> **WHAT TO DO**
Lines in the material below that include "Width" need to be tallied; give the total alone.

> **SUPPLIED DATA**
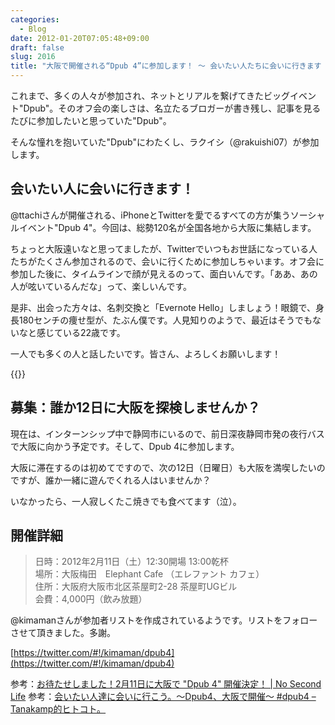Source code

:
 ```yaml
---
categories:
  - Blog
date: 2012-01-20T07:05:48+09:00
draft: false
slug: 2016
title: "大阪で開催される“Dpub 4”に参加します！ 〜 会いたい人たちに会いに行きます 〜 #dpub4"
---
```


これまで、多くの人々が参加され、ネットとリアルを繋げてきたビッグイベント"Dpub"。そのオフ会の楽しさは、名立たるブロガーが書き残し、記事を見るたびに参加したいと思っていた"Dpub"。

そんな憧れを抱いていた"Dpub"にわたくし、ラクイシ（@rakuishi07）が参加します。

## 会いたい人に会いに行きます！

@ttachiさんが開催される、iPhoneとTwitterを愛でるすべての方が集うソーシャルイベント"Dpub 4"。今回は、総勢120名が全国各地から大阪に集結します。

ちょっと大阪遠いなと思ってましたが、Twitterでいつもお世話になっている人たちがたくさん参加されるので、会いに行くために参加しちゃいます。オフ会に参加した後に、タイムラインで顔が見えるのって、面白いんです。「ああ、あの人が呟いているんだな」って、楽しいんです。

是非、出会った方々は、名刺交換と「Evernote Hello」しましょう！眼鏡で、身長180センチの痩せ型が、たぶん僕です。人見知りのようで、最近はそうでもないなと感じている22歳です。

一人でも多くの人と話したいです。皆さん、よろしくお願いします！

{{<app id="484359282" title="Evernote Hello 1.0.1（無料）" src="http://a2.mzstatic.com/us/r1000/085/Purple/fe/b5/f3/mzl.bzqnbmwl.100x100-75.png">}}

## 募集：誰か12日に大阪を探検しませんか？

現在は、インターンシップ中で静岡市にいるので、前日深夜静岡市発の夜行バスで大阪に向かう予定です。そして、Dpub 4に参加します。

大阪に滞在するのは初めてですので、次の12日（日曜日）も大阪を満喫したいのですが、誰か一緒に遊んでくれる人はいませんか？

いなかったら、一人寂しくたこ焼きでも食べてます（泣）。

## 開催詳細

> 日時：2012年2月11日（土）12:30開場  13:00乾杯  
> 場所：大阪梅田　Elephant Cafe （エレファント カフェ）  
> 住所：大阪府大阪市北区茶屋町2-28 茶屋町UGビル  
> 会費：4,000円（飲み放題）

@kimamanさんが参加者リストを作成されているようです。リストをフォローさせて頂きました。多謝。

[https://twitter.com/#!/kimaman/dpub4](https://twitter.com/#!/kimaman/dpub4)

参考：[お待たせしました！2月11日に大阪で "Dpub 4" 開催決定！ | No Second Life](http://www.ttcbn.net/no_second_life/archives/19904)
参考：[会いたい人達に会いに行こう。〜Dpub4、大阪で開催〜 #dpub4 – Tanakamp的ヒトコト。](http://blog.tanakamp.com/archives/1219)
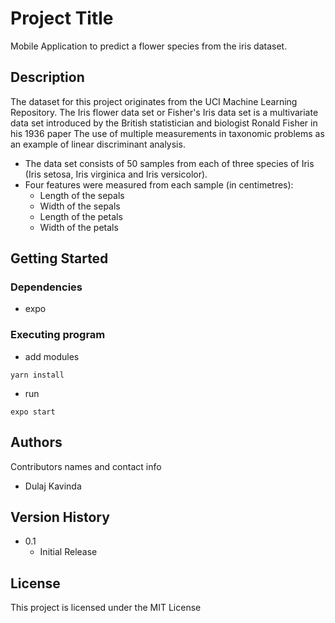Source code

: # Project Title

Mobile Application to predict a flower species from the iris dataset. 

## Description

The dataset for this project originates from the UCI Machine Learning Repository. The Iris flower data set or Fisher's Iris data set is a multivariate data set introduced by the British statistician and biologist Ronald Fisher in his 1936 paper The use of multiple measurements in taxonomic problems as an example of linear discriminant analysis.

- The data set consists of 50 samples from each of three species of Iris (Iris setosa, Iris virginica and Iris versicolor).
- Four features were measured from each sample (in centimetres):
  - Length of the sepals
  - Width of the sepals
  - Length of the petals
  - Width of the petals

## Getting Started

### Dependencies

* expo

### Executing program

* add modules
```
yarn install
```
* run 
```
expo start
```

## Authors

Contributors names and contact info

- Dulaj Kavinda

## Version History

* 0.1
    * Initial Release

## License

This project is licensed under the MIT License
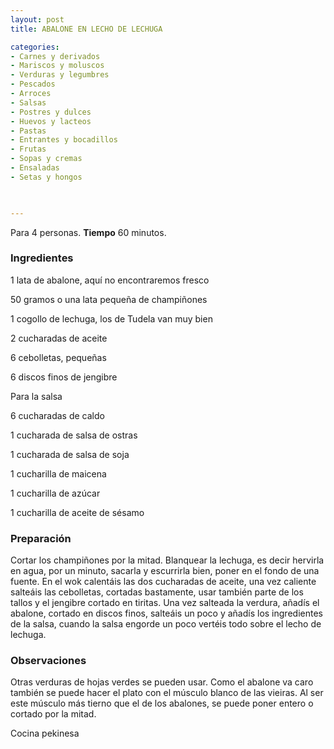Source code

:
 ```yaml
---
layout: post
title: ABALONE EN LECHO DE LECHUGA

categories:
- Carnes y derivados
- Mariscos y moluscos
- Verduras y legumbres
- Pescados
- Arroces
- Salsas
- Postres y dulces
- Huevos y lacteos
- Pastas
- Entrantes y bocadillos
- Frutas
- Sopas y cremas
- Ensaladas
- Setas y hongos
 


---
```


Para 4 personas.
<b>Tiempo</b> 60 minutos.

<h3>Ingredientes</h3>

1 lata de abalone, aquí no encontraremos fresco

50 gramos o una lata pequeña de champiñones

1 cogollo de lechuga, los de Tudela van muy bien

2 cucharadas de aceite

6 cebolletas, pequeñas

6 discos finos de jengibre

Para la salsa

6 cucharadas de caldo

1 cucharada de salsa de ostras

1 cucharada de salsa de soja

1 cucharilla de maicena

1 cucharilla de azúcar

1 cucharilla de aceite de sésamo

<h3>Preparación</h3>

Cortar los champiñones por la mitad. Blanquear la lechuga, es decir hervirla en agua, por un minuto, sacarla y escurrirla bien, poner en el fondo de una fuente. En el wok calentáis las dos cucharadas de aceite, una vez caliente salteáis las cebolletas, cortadas bastamente, usar también parte de los tallos y el jengibre cortado en tiritas. Una vez salteada la verdura, añadís el abalone, cortado en discos finos, salteáis un poco y añadís los ingredientes de la salsa, cuando la salsa engorde un poco vertéis todo sobre el lecho de lechuga.

<h3>Observaciones</h3>

Otras verduras de hojas verdes se pueden usar. Como el abalone va caro también se puede hacer el plato con el músculo blanco de las vieiras. Al ser este músculo más tierno que el de los abalones, se puede poner entero o cortado por la mitad.

Cocina pekinesa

> **EXERCISE ANSWER**
2